マニラの裁判所で2日、日本の警察が広域強盗事件に絡みフィリピンに強制送還を求めている渡辺優樹容疑者(38)と小島智信容疑者(45)の同国での刑事裁判の審理が開かれた。両容疑者の弁護人のエルジュン・リコ氏は、いずれも刑事裁判の即日棄却にはならず、7日午前に次回の審理が行われると述べた。日本側が要望する4容疑者の一斉送還が難しくなった。
レムリヤ法相は、8日に始まるマルコス大統領の訪日までの4人同時の送還を目指していたが、実現は難しくなった。
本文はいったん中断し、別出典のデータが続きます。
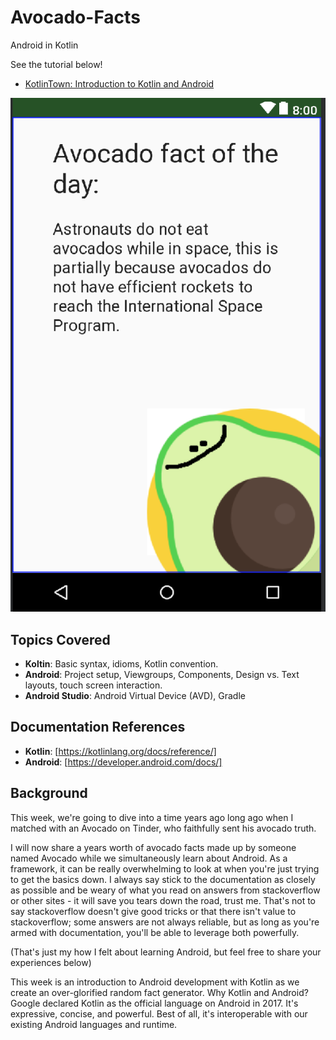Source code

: # Avocado-Facts
Android in Kotlin

See the tutorial below!
 - [KotlinTown: Introduction to Kotlin and Android](https://codetown.com/group/kotlin/forum/topics/kotlin-thursdays-introduction-to-android-and-kotlin)

![altext](https://github.com/Kotlin-Thursdays/Avocado-Facts/blob/master/avocadofacts.png)

## Topics Covered
- **Koltin**: Basic syntax, idioms, Kotlin convention.
- **Android**: Project setup, Viewgroups, Components, Design vs. Text layouts, touch screen interaction.
- **Android Studio**: Android Virtual Device (AVD), Gradle

## Documentation References
- **Kotlin**: [https://kotlinlang.org/docs/reference/]
- **Android**: [https://developer.android.com/docs/]

## Background
This week, we're going to dive into a time years ago long ago when I matched with an Avocado on Tinder, who faithfully sent his avocado truth.

I will now share a years worth of avocado facts made up by someone named Avocado while we simultaneously learn about Android. As a framework, it can be really overwhelming to look at when you're just trying to get the basics down. I always say stick to the documentation as closely as possible and be weary of what you read on answers from stackoverflow or other sites - it will save you tears down the road, trust me. That's not to say stackoverflow doesn't give good tricks or that there isn't value to stackoverflow; some answers are not always reliable, but as long as you're armed with documentation, you'll be able to leverage both powerfully.

(That's just my how I felt about learning Android, but feel free to share your experiences below)

This week is an introduction to Android development with Kotlin as we create an over-glorified random fact generator.  Why Kotlin and Android? Google declared Kotlin as the official language on Android in 2017. It's expressive, concise, and powerful. Best of all, it's interoperable with our existing Android languages and runtime.

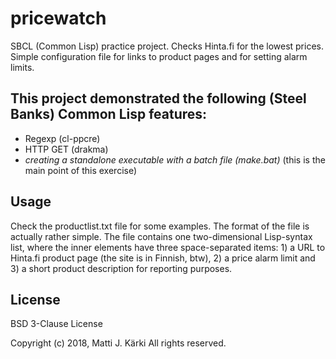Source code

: # pricewatch
SBCL (Common Lisp) practice project. Checks Hinta.fi for the lowest prices. Simple configuration file for links to product pages and for setting alarm limits.

## This project demonstrated the following (Steel Banks) Common Lisp features:
* Regexp (cl-ppcre)
* HTTP GET (drakma)
* *creating a standalone executable with a batch file (make.bat)* (this is the main point of this exercise)

## Usage
Check the productlist.txt file for some examples. The format of the file is actually rather simple. The file contains one two-dimensional Lisp-syntax list, where the inner elements have three space-separated items: 1) a URL to Hinta.fi product page (the site is in Finnish, btw), 2) a price alarm limit and 3) a short product description for reporting purposes.

## License
BSD 3-Clause License

Copyright (c) 2018, Matti J. Kärki
All rights reserved.
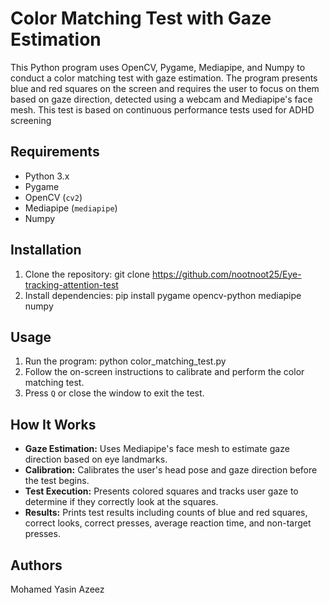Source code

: # Color Matching Test with Gaze Estimation

This Python program uses OpenCV, Pygame, Mediapipe, and Numpy to conduct a color matching test with gaze estimation. The program presents blue and red squares on the screen and requires the user to focus on them based on gaze direction, detected using a webcam and Mediapipe's face mesh. This test is based on continuous performance tests used for ADHD screening

## Requirements

- Python 3.x
- Pygame
- OpenCV (`cv2`)
- Mediapipe (`mediapipe`)
- Numpy

## Installation

1. Clone the repository:
   git clone https://github.com/nootnoot25/Eye-tracking-attention-test
2. Install dependencies:
   pip install pygame opencv-python mediapipe numpy


## Usage

1. Run the program:
   python color_matching_test.py
2. Follow the on-screen instructions to calibrate and perform the color matching test.
3. Press `Q` or close the window to exit the test.

## How It Works

- **Gaze Estimation:** Uses Mediapipe's face mesh to estimate gaze direction based on eye landmarks.
- **Calibration:** Calibrates the user's head pose and gaze direction before the test begins.
- **Test Execution:** Presents colored squares and tracks user gaze to determine if they correctly look at the squares.
- **Results:** Prints test results including counts of blue and red squares, correct looks, correct presses, average reaction time, and non-target presses.
  

## Authors

Mohamed Yasin Azeez


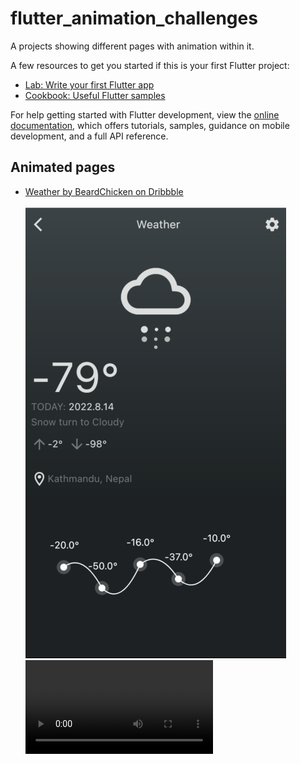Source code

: # flutter_animation_challenges

A projects showing different pages with animation within it.

A few resources to get you started if this is your first Flutter project:

- [Lab: Write your first Flutter app](https://docs.flutter.dev/get-started/codelab)
- [Cookbook: Useful Flutter samples](https://docs.flutter.dev/cookbook)

For help getting started with Flutter development, view the
[online documentation](https://docs.flutter.dev/), which offers tutorials,
samples, guidance on mobile development, and a full API reference.

## Animated pages
- [Weather by BeardChicken on Dribbble](https://dribbble.com/shots/1362152-Weather)

  ![Image](screenshots/weather/weather.png) 
  <video src ="screenshots/weather/weather.mov"/>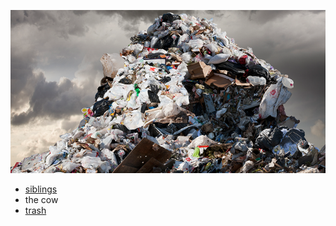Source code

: ![](sky-high-trash.png)


- [siblings](http://sugarcereal.xyz/siblings)
- the cow
- [trash](http://sugarcereal.xyz/trash)
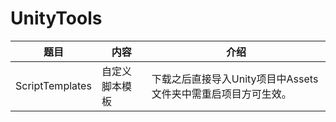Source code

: # UnityTools

| 题目 | 内容 | 介绍 |  
| --- | --- | --- |  
| ScriptTemplates | 自定义脚本模板 | 下载之后直接导入Unity项目中Assets文件夹中需重启项目方可生效。 |  
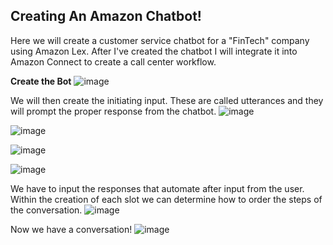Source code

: ## Creating An Amazon Chatbot!

Here we will create a customer service chatbot for a "FinTech" company using Amazon Lex. After I've created the chatbot I will integrate it into Amazon Connect to create a call center workflow.

**Create the Bot**
![image](https://github.com/Nateil503/Nateil503.github.io/assets/114696114/82694d90-29f3-4d9e-be28-aadee74f8176)

We will then create the initiating input. These are called utterances and they will prompt the proper response from the chatbot.
![image](https://github.com/Nateil503/Nateil503.github.io/assets/114696114/17f177d7-e8ba-43b7-a227-957be60e91ed)

![image](https://github.com/Nateil503/Nateil503.github.io/assets/114696114/51274473-b8ad-4371-9325-e8699208f870)

![image](https://github.com/Nateil503/Nateil503.github.io/assets/114696114/5c1a4ab7-e7ed-4f79-9fa1-df2dac0e712a)

![image](https://github.com/Nateil503/Nateil503.github.io/assets/114696114/bd48460d-1532-46c1-98fb-d39823059337)

We have to input the responses that automate after input from the user. Within the creation of each slot we can determine how to order the steps of the conversation. 
![image](https://github.com/Nateil503/Nateil503.github.io/assets/114696114/c5473b89-f02a-4a32-a755-6f6fcb008475)

Now we have a conversation!
![image](https://github.com/Nateil503/Nateil503.github.io/assets/114696114/544ae6a1-5f98-4d4b-8e7d-8f52c600cf2e)
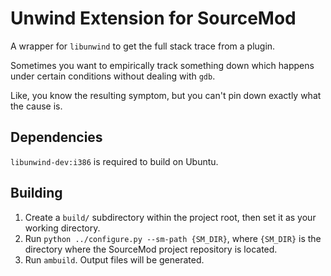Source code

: # Unwind Extension for SourceMod

A wrapper for `libunwind` to get the full stack trace from a plugin.

Sometimes you want to empirically track something down which happens under certain conditions
without dealing with `gdb`.

Like, you know the resulting symptom, but you can't pin down exactly what the cause is.

## Dependencies

`libunwind-dev:i386` is required to build on Ubuntu.

## Building

1. Create a `build/` subdirectory within the project root, then set it as your working
directory.
2. Run `python ../configure.py --sm-path {SM_DIR}`, where `{SM_DIR}` is the directory where the
SourceMod project repository is located.
3. Run `ambuild`.  Output files will be generated.
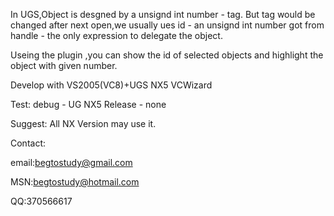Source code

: In UGS,Object is desgned by a unsignd int number - tag.
But tag would be changed after next open,we usually ues id - an unsignd int number got from handle - the only expression to delegate the object.

Useing the plugin ,you can show the id of selected objects and highlight the object with given number.

Develop with VS2005(VC8)+UGS NX5 VCWizard

Test:
debug - UG NX5
Release - none

Suggest:
All NX Version may use it.

Contact:

email:begtostudy@gmail.com

MSN:begtostudy@hotmail.com

QQ:370566617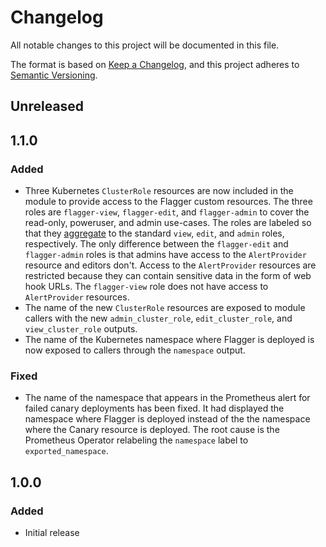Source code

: # Changelog

All notable changes to this project will be documented in this file.

The format is based on [Keep a Changelog](https://keepachangelog.com/en/1.0.0/),
and this project adheres to [Semantic Versioning](https://semver.org/spec/v2.0.0.html).

## Unreleased

## 1.1.0

### Added

- Three Kubernetes `ClusterRole` resources are now included in the module to provide access to the Flagger custom resources.  The three roles are `flagger-view`, `flagger-edit`, and `flagger-admin` to cover the read-only, poweruser, and admin use-cases.  The roles are labeled so that they [aggregate](https://kubernetes.io/docs/reference/access-authn-authz/rbac/#aggregated-clusterroles) to the standard `view`, `edit`, and `admin` roles, respectively.  The only difference between the `flagger-edit` and `flagger-admin` roles is that admins have access to the `AlertProvider` resource and editors don't.  Access to the `AlertProvider` resources are restricted because they can contain sensitive data in the form of web hook URLs.  The `flagger-view` role does not have access to `AlertProvider` resources.
- The name of the new `ClusterRole` resources are exposed to module callers with the new `admin_cluster_role`, `edit_cluster_role`, and `view_cluster_role` outputs.
- The name of the Kubernetes namespace where Flagger is deployed is now exposed to callers through the `namespace` output.

### Fixed

- The name of the namespace that appears in the Prometheus alert for failed canary deployments has been fixed.  It had displayed the namespace where Flagger is deployed instead of the the namespace where the Canary resource is deployed.  The root cause is the Prometheus Operator relabeling the `namespace` label to `exported_namespace`.

## 1.0.0

### Added

- Initial release
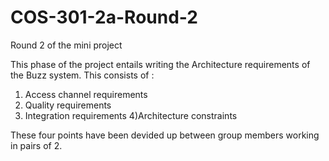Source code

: # COS-301-2a-Round-2
Round 2 of the mini project

This phase of the project entails writing the Architecture requirements of the Buzz  system. 
This consists of : 
1)  Access channel requirements 
2) Quality requirements
3) Integration requirements
4)Architecture constraints

These four points have been devided up between group members working in pairs of 2. 
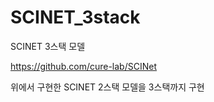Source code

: # SCINET_3stack
SCINET 3스택 모델

https://github.com/cure-lab/SCINet

위에서 구현한 SCINET 2스택 모델을 3스택까지 구현


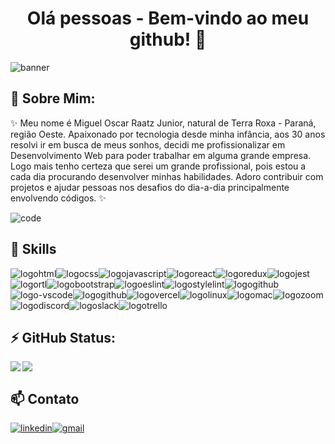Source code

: <h1 align="center"> Olá pessoas - Bem-vindo ao meu github! 👋</h1>
<img src="https://live.staticflickr.com/65535/52692317997_cd074d5d35_h.jpg" alt="banner" />

## 💬 Sobre Mim:

<p>✨ Meu nome é Miguel Oscar Raatz Junior,
natural de Terra Roxa - Paraná, região Oeste.
Apaixonado por tecnologia desde minha infância, aos 30 anos
resolvi ir em busca de meus sonhos, decidi me profissionalizar
em Desenvolvimento Web para poder trabalhar em alguma grande empresa.
Logo mais tenho certeza que serei um grande profissional,
pois estou a cada dia procurando desenvolver
minhas habilidades. Adoro contribuir com projetos e
ajudar pessoas nos desafios do dia-a-dia
principalmente envolvendo códigos. ✨</p>

<img src="https://media2.giphy.com/media/iIqmM5tTjmpOB9mpbn/giphy.gif?cid=ecf05e47v7b02318k6wrd4gmbnxvxsdwpjjgxz33jny8zkay&rid=giphy.gif&ct=g" alt="code" />

## 🌱 Skills

<img src="https://img.shields.io/badge/HTML5-E34F26?style=for-the-badge&logo=html5&logoColor=white" alt="logohtml"/><img src="https://img.shields.io/badge/CSS3-1572B6?style=for-the-badge&logo=css3&logoColor=white" alt="logocss"/><img src="https://img.shields.io/badge/JavaScript-F7DF1E?style=for-the-badge&logo=javascript&logoColor=black" alt="logojavascript"/><img src="https://img.shields.io/badge/React-20232A?style=for-the-badge&logo=react&logoColor=61DAFB" alt="logoreact"/><img src="https://img.shields.io/badge/Redux-593D88?style=for-the-badge&logo=redux&logoColor=white" alt="logoredux"/><img src="https://img.shields.io/badge/Jest-323330?style=for-the-badge&logo=Jest&logoColor=white" alt="logojest"/><img src="https://img.shields.io/badge/testing%20library-323330?style=for-the-badge&logo=testing-library&logoColor=red" alt="logortl"/><img src="https://img.shields.io/badge/Bootstrap-563D7C?style=for-the-badge&logo=bootstrap&logoColor=white" alt="logobootstrap"/><img src="https://img.shields.io/badge/eslint-3A33D1?style=for-the-badge&logo=eslint&logoColor=white" alt="logoeslint"/><img src="https://img.shields.io/badge/stylelint-000?style=for-the-badge&logo=stylelint&logoColor=white" alt="logostylelint"/><img src="https://img.shields.io/badge/GitHub-100000?style=for-the-badge&logo=github&logoColor=white" alt="logogithub"/><img src="https://img.shields.io/badge/Visual_Studio_Code-0078D4?style=for-the-badge&logo=visual%20studio%20code&logoColor=white" alt="logo-vscode"/><img src="https://img.shields.io/badge/GitHub_Actions-2088FF?style=for-the-badge&logo=github-actions&logoColor=white" alt="logogithub"/><img src="https://img.shields.io/badge/Vercel-000000?style=for-the-badge&logo=vercel&logoColor=white" alt="logovercel"/><img src="https://img.shields.io/badge/Linux-FCC624?style=for-the-badge&logo=linux&logoColor=black" alt="logolinux"/><img src="https://img.shields.io/badge/mac%20os-000000?style=for-the-badge&logo=apple&logoColor=white" alt="logomac"/><img src="https://img.shields.io/badge/Zoom-2D8CFF?style=for-the-badge&logo=zoom&logoColor=white" alt="logozoom"/><img src="https://img.shields.io/badge/Discord-7289DA?style=for-the-badge&logo=discord&logoColor=white" alt="logodiscord"/><img src="https://img.shields.io/badge/Slack-4A154B?style=for-the-badge&logo=slack&logoColor=white" alt="logoslack"/><img src="https://img.shields.io/badge/Trello-0052CC?style=for-the-badge&logo=trello&logoColor=white" alt="logotrello"/>

## ⚡  GitHub Status:
<img align="left" src="https://github-readme-stats.vercel.app/api?username=miguelraatz&theme=blue-green" /><img align="center" src="https://github-readme-stats.vercel.app/api/top-langs/?username=miguelraatz&theme=blue-green" />

## 📫 Contato
<a href="https://www.linkedin.com/in/miguelraatz/"><img src="https://img.shields.io/badge/LinkedIn-0077B5?style=for-the-badge&logo=linkedin&logoColor=white" alt="linkedin" /></a><a href="mailto:miguelraatzdev@gmail.com"><img src="https://img.shields.io/badge/Gmail-D14836?style=for-the-badge&logo=gmail&logoColor=white" alt="gmail" /></a>

<!--
**miguelraatz/miguelraatz** is a ✨ _special_ ✨ repository because its `README.md` (this file) appears on your GitHub profile.

Here are some ideas to get you started:

- 🔭 I’m currently working on ...
- 🌱 I’m currently learning ...
- 👯 I’m looking to collaborate on ...
- 🤔 I’m looking for help with ...
- 💬 Ask me about ...
- 📫 How to reach me: ...
- 😄 Pronouns: ...
- ⚡ Fun fact: ...
-->
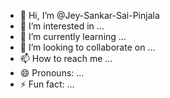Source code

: - 👋 Hi, I’m @Jey-Sankar-Sai-Pinjala
- 👀 I’m interested in ...
- 🌱 I’m currently learning ...
- 💞️ I’m looking to collaborate on ...
- 📫 How to reach me ...
- 😄 Pronouns: ...
- ⚡ Fun fact: ...

<!---
Jey-Sankar-Sai-Pinjala/Jey-Sankar-Sai-Pinjala is a ✨ special ✨ repository because its `README.md` (this file) appears on your GitHub profile.
You can click the Preview link to take a look at your changes.
--->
先日、同法相は「大統領の訪日前の送還」に自信を持っていたが、法務行政トップの意向を司法機関の裁判所がはねつけたわけだ。ただ、送還が延びるほどに脱走の可能性が出てくることがささやかれている。
1月31日に捜索が行われ、押収されたアイテムには、スマホ、パソコン、タブレット端末、DVDプレーヤー、エアコン、WiFi、ライター、ナイフ、鉄パイプ、ハサミなどが含まれていた。フィリピン当局はこれまでトランプなどが持ち込まれていても強制没収してこなかったのは、「入管施設は強制送還されるまでの収容施設であり、刑務所ではないからだ」と言い訳していた。今回のようにスマホで遠隔指示をして日本で強盗をやらせるとは想定外だっただろう。容疑者たちがまだスマホや凶器を隠し持っている可能性もある。スマホで外の協力者に脱走を依頼したり、凶器を用いて、脱走の危険性が生じる。
フィリピンメディア「ボンボ・ラジオ」は2日、「ビクタン収容所はセキュリティーが強化された。海外で犯罪をしてフィリピンに逃亡してきた凶悪犯と、単なる不法滞在程度の犯罪者を分離した」と報じた。
この入管施設でも過去に賄賂を渡して脱走する事件があったという。さすがにマルコス大統領の来日を控え、今回の4人が賄賂で脱走できるとは思えないが、フィリピンの収容所、刑務所では脱走事件が多数発生しているだけに油断はできない。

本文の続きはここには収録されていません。